Julian E. Barnes reports that the Pentagon and State Department are fighting over the Army's intent to drop a ban of "prisoner humuliation" from the Code of Conduct.
Army Manual to Skip Geneva Detainee Rule
The Pentagon has decided to omit from new detainee policies a key tenet of the Geneva Convention that explicitly bans "humiliating and degrading treatment," according to knowledgeable military officials, a step that would mark a further, potentially permanent, shift away from strict adherence to international human rights standards.
What the heck?
Incredible Lack Of Timing
Does anyone else think that at the very least, this announcement demonstrates an incredibly bad sense of timing by the Pentagon, if not outright stupidity? We are skirting as close as can be imagined to being indicted for war crimes by the rest of the world which is watching in horror at our actions in Iraq. Now the Pentagon want to loosen the rule? Mind boggling!
The State Department fiercely opposes the military's decision to exclude Geneva Convention protections and has been pushing for the Pentagon and White House to reconsider, the Defense Department officials acknowledged.
For more than a year, the Pentagon has been redrawing its policies on detainees, and intends to issue a new Army Field Manual on interrogation, which, along with accompanying directives, represents core instructions to U.S. soldiers worldwide.
The process has been beset by debate and controversy, and the decision to omit Geneva protections from a principal directive comes at a time of growing worldwide criticism of U.S. detention practices and the conduct of American forces in Iraq.
Good for the State Department. Remember them? At least in the non-political civilian component, these are the same folks that expressed caution about by passing the UN Charter which makes it a violation of international law to go to war without the endorsement of the UN Security Council. Which Bush did not get.
Is The Bush Administration's Opposition To The Geneva Accord Causing Hathida and Related Crimes?"
But the Bush Administration's repeated denigration of the Geneva Conventions are one fundemental cause of the many incidents such as Abu Ghraib, as well as the alleged many war crimes at Falluja, Haditha, as many other places. We can continue to jail privates. But this article reminds of where ultimate responsibility belongs.
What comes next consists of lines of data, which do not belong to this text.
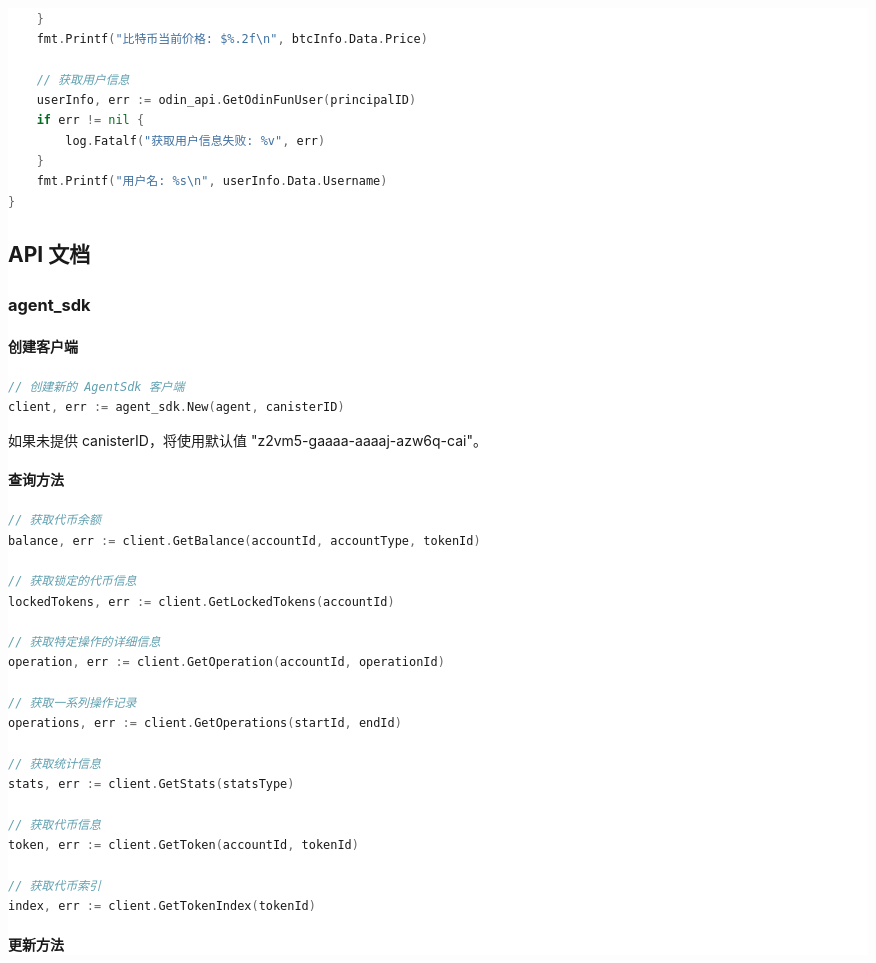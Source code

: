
 ```go
	}
	fmt.Printf("比特币当前价格: $%.2f\n", btcInfo.Data.Price)
	
	// 获取用户信息
	userInfo, err := odin_api.GetOdinFunUser(principalID)
	if err != nil {
		log.Fatalf("获取用户信息失败: %v", err)
	}
	fmt.Printf("用户名: %s\n", userInfo.Data.Username)
}
```

## API 文档

### agent_sdk

#### 创建客户端

```go
// 创建新的 AgentSdk 客户端
client, err := agent_sdk.New(agent, canisterID)
```

如果未提供 canisterID，将使用默认值 "z2vm5-gaaaa-aaaaj-azw6q-cai"。

#### 查询方法

```go
// 获取代币余额
balance, err := client.GetBalance(accountId, accountType, tokenId)

// 获取锁定的代币信息
lockedTokens, err := client.GetLockedTokens(accountId)

// 获取特定操作的详细信息
operation, err := client.GetOperation(accountId, operationId)

// 获取一系列操作记录
operations, err := client.GetOperations(startId, endId)

// 获取统计信息
stats, err := client.GetStats(statsType)

// 获取代币信息
token, err := client.GetToken(accountId, tokenId)

// 获取代币索引
index, err := client.GetTokenIndex(tokenId)
```

#### 更新方法
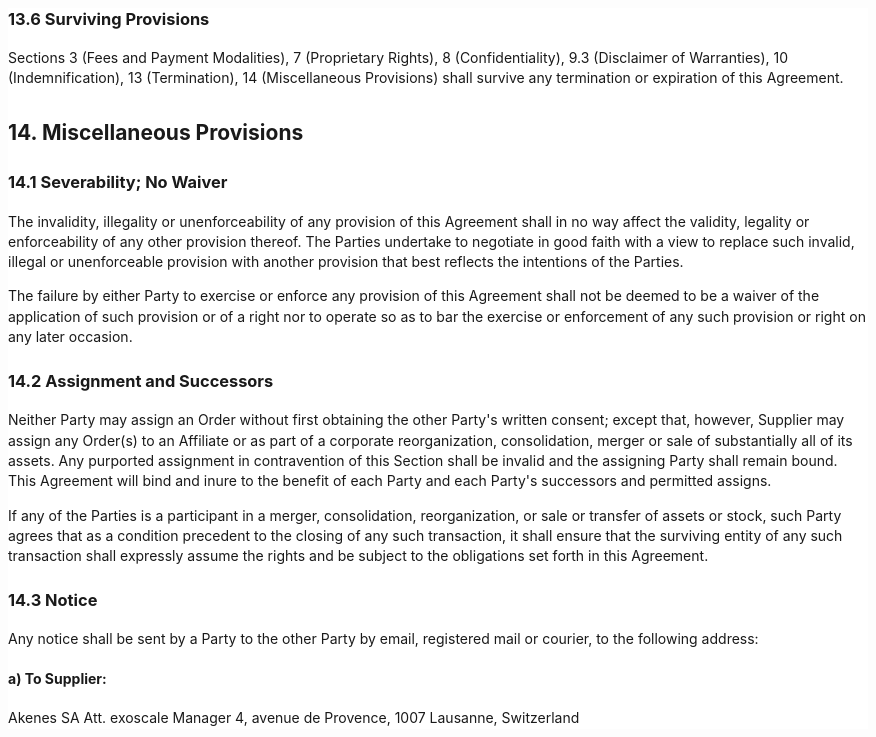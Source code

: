 ### 13.6 Surviving Provisions


Sections 3 (Fees and Payment Modalities), 7 (Proprietary Rights), 8
(Confidentiality), 9.3 (Disclaimer of Warranties), 10 (Indemnification),
13 (Termination), 14 (Miscellaneous Provisions) shall survive any
termination or expiration of this Agreement.

## 14. Miscellaneous Provisions

### 14.1 Severability; No Waiver


The invalidity, illegality or unenforceability of any provision of this
Agreement shall in no way affect the validity, legality or
enforceability of any other provision thereof. The Parties undertake to
negotiate in good faith with a view to replace such invalid, illegal or
unenforceable provision with another provision that best reflects the
intentions of the Parties.

The failure by either Party to exercise or enforce any provision of this
Agreement shall not be deemed to be a waiver of the application of such
provision or of a right nor to operate so as to bar the exercise or
enforcement of any such provision or right on any later occasion.

### 14.2 Assignment and Successors


Neither Party may assign an Order without first obtaining the other
Party's written consent; except that, however, Supplier may assign any
Order(s) to an Affiliate or as part of a corporate reorganization,
consolidation, merger or sale of substantially all of its assets. Any
purported assignment in contravention of this Section shall be invalid
and the assigning Party shall remain bound. This Agreement will bind and
inure to the benefit of each Party and each Party's successors and
permitted assigns.

If any of the Parties is a participant in a merger, consolidation,
reorganization, or sale or transfer of assets or stock, such Party
agrees that as a condition precedent to the closing of any such
transaction, it shall ensure that the surviving entity of any such
transaction shall expressly assume the rights and be subject to the
obligations set forth in this Agreement.

### 14.3 Notice


Any notice shall be sent by a Party to the other Party by email,
registered mail or courier, to the following address:

#### a) To Supplier:

Akenes SA
Att. exoscale Manager
4, avenue de Provence, 1007 Lausanne, Switzerland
President Bush's critics and supporters have debated whether it is possible to prove a direct link between administration declarations that it will not be bound by Geneva and events such as the abuses at Abu Ghraib or the killings of Iraqi civilians last year in Haditha, allegedly by Marines.
But the exclusion of the Geneva provisions may make it more difficult for the administration to portray such incidents as aberrations. And it undercuts contentions that U.S. forces follow the strictest, most broadly accepted standards when fighting wars.
"The rest of the world is completely convinced that we are busy torturing people," said Oona A. Hathaway, an expert in international law at Yale Law School. "Whether that is true or not, the fact we keep refusing to provide these protections in our formal directives puts a lot of fuel on the fire."
Bush Administration's Radicle Departure From Geneva Conventions
My opinion is that we see the real first cause of Abu Ghraib, Haditha, and other US brutalities against Iraqi civilians and prisoners of war in the Bush Administrations 2002 renunciation of the Genevea Accords.
For decades, it had been the official policy of the U.S. military to follow the minimum standards for treating all detainees as laid out in the Geneva Convention. But, in 2002, Bush suspended portions of the Geneva Convention for captured Al Qaeda and Taliban fighters. Bush's order superseded military policy at the time, touching off a wide debate over U.S. obligations under the Geneva accord, a debate that intensified after reports of detainee abuses at Guantanamo Bay, Cuba, and at Iraq's Abu Ghraib prison..
That the Pentagon should be trying to further remove Geneva Convention from it training manuals right at the time the evidence from Haditha and Abu Ghraib indicate they should be adding more of it back in as a sad symptom of how much they just don't get about what is going on.
I hope the State Department stands its ground and the Senate Oversight Armed Service Committee and others intervene on behalf of international law and basic human decency.